» **What you have to do**: Give the data again exactly, without its images.

[Opening The records section]

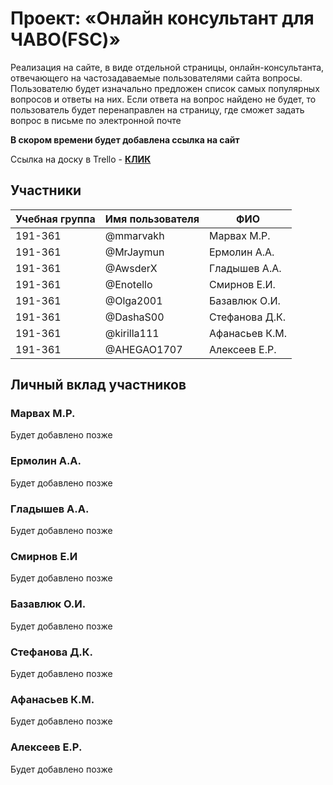 # Проект: «Онлайн консультант для ЧАВО(FSC)»

Реализация на сайте, в виде отдельной страницы, онлайн-консультанта, отвечающего на частозадаваемые пользователями сайта вопросы. Пользователю будет изначально предложен список самых популярных вопросов и ответы на них. Если ответа на вопрос найдено не будет, то пользователь будет перенаправлен на страницу, где сможет задать вопрос в письме по электронной почте

**В скором времени будет добавлена ссылка на сайт**

Ссылка на доску в Trello - **[КЛИК](https://trello.com/b/cOZl70tJ/%D0%BF%D1%80%D0%BE%D0%B5%D0%BA%D1%82-fsc "КЛИК")**

## Участники

| Учебная группа | Имя пользователя | ФИО                      |
|----------------|------------------|--------------------------|
| 191-361        | @mmarvakh       | Марвах М.Р.             |
| 191-361      | @MrJaymun       | Ермолин А.А.             |
| 191-361       | @AwsderX       | Гладышев А.А. |
| 191-361       | @Enotello       | Смирнов Е.И.              |
| 191-361        | @Olga2001       | Базавлюк О.И.              |
| 191-361      | @DashaS00       | Стефанова Д.К.              |
| 191-361       | @kirilla111       | Афанасьев К.М. |
| 191-361       | @AHEGAO1707       | Алексеев Е.Р.             |

## Личный вклад участников

### Марвах М.Р.

Будет добавлено позже

### Ермолин А.А.

Будет добавлено позже

### Гладышев А.А.

Будет добавлено позже

### Смирнов Е.И

Будет добавлено позже

### Базавлюк О.И.

Будет добавлено позже

### Стефанова Д.К.

Будет добавлено позже

### Афанасьев К.М.

Будет добавлено позже

### Алексеев Е.Р. 

Будет добавлено позже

[Closing The records section]

» **Your solution**:
 # Проект: «Онлайн консультант для ЧАВО(FSC)»

Реализация на сайте, в виде отдельной страницы, онлайн-консультанта, отвечающего на частозадаваемые пользователями сайта вопросы. Пользователю будет изначально предложен список самых популярных вопросов и ответы на них. Если ответа на вопрос найдено не будет, то пользователь будет перенаправлен на страницу, где сможет задать вопрос в письме по электронной почте

**В скором времени будет добавлена ссылка на сайт**

Ссылка на доску в Trello - **[КЛИК](https://trello.com/b/cOZl70tJ/%D0%BF%D1%80%D0%BE%D0%B5%D0%BA%D1%82-fsc "КЛИК")**

## Участники

| Учебная группа | Имя пользователя | ФИО                      |
|----------------|------------------|--------------------------|
| 191-361        | @mmarvakh       | Марвах М.Р.             |
| 191-361      | @MrJaymun       | Ермолин А.А.             |
| 191-361       | @AwsderX       | Гладышев А.А. |
| 191-361       | @Enotello       | Смирнов Е.И.              |
| 191-361        | @Olga2001       | Базавлюк О.И.              |
| 191-361      | @DashaS00       | Стефанова Д.К.              |
| 191-361       | @kirilla111       | Афанасьев К.М. |
| 191-361       | @AHEGAO1707       | Алексеев Е.Р.             |

## Личный вклад участников

### Марвах М.Р.

Будет добавлено позже

### Ермолин А.А.

Будет добавлено позже

### Гладышев А.А.

Будет добавлено позже

### Смирнов Е.И

Будет добавлено позже

### Базавлюк О.И.

Будет добавлено позже

### Стефанова Д.К.

Будет добавлено позже

### Афанасьев К.М.

Будет добавлено позже

### Алексеев Е.Р. 

Будет добавлено позже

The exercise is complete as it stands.